-- SUPPLIED INFORMATION follows --

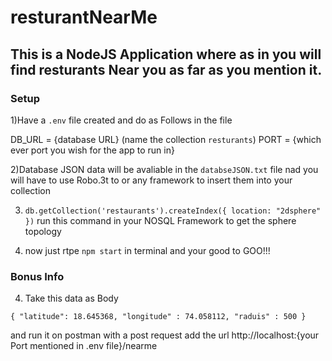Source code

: # resturantNearMe

## This is a NodeJS Application where as in you will find resturants Near you as far as you mention it.

### Setup

1)Have a `.env` file created and do as Follows in the file

DB_URL = {database URL} (name the collection `resturants`)
PORT  = {which ever port you wish for the app to run in}

2)Database JSON data will be avaliable in the `databseJSON.txt` file nad you will have to use Robo.3t to or any framework to insert them into your collection

3) `db.getCollection('restaurants').createIndex({ location: "2dsphere" })` run this command in your NOSQL Framework to get the sphere topology 

5) now just rtpe `npm start` in terminal and your good to GOO!!!

### Bonus Info

4) Take this data as Body

`{
    "latitude": 18.645368,
    "longitude" : 74.058112,
    "raduis" : 500
}`

and run it on postman with a post request add the url http://localhost:{your Port mentioned in .env file}/nearme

-- SUPPLIED INFORMATION concluded --

**PROBLEM**: All of the material shown above needs to be duplicated exactly. Omit every picture.

**WRITTEN SOLUTION**:
Source code

: # resturantNearMe

## This is a NodeJS Application where as in you will find resturants Near you as far as you mention it.

### Setup

1)Have a `.env` file created and do as Follows in the file

DB_URL = {database URL} (name the collection `resturants`)
PORT  = {which ever port you wish for the app to run in}

2)Database JSON data will be avaliable in the `databseJSON.txt` file nad you will have to use Robo.3t to or any framework to insert them into your collection

3) `db.getCollection('restaurants').createIndex({ location: "2dsphere" })` run this command in your NOSQL Framework to get the sphere topology 

5) now just rtpe `npm start` in terminal and your good to GOO!!!

### Bonus Info

4) Take this data as Body

`{
    "latitude": 18.645368,
    "longitude" : 74.058112,
    "raduis" : 500
}`

and run it on postman with a post request add the url http://localhost:{your Port mentioned in .env file}/nearme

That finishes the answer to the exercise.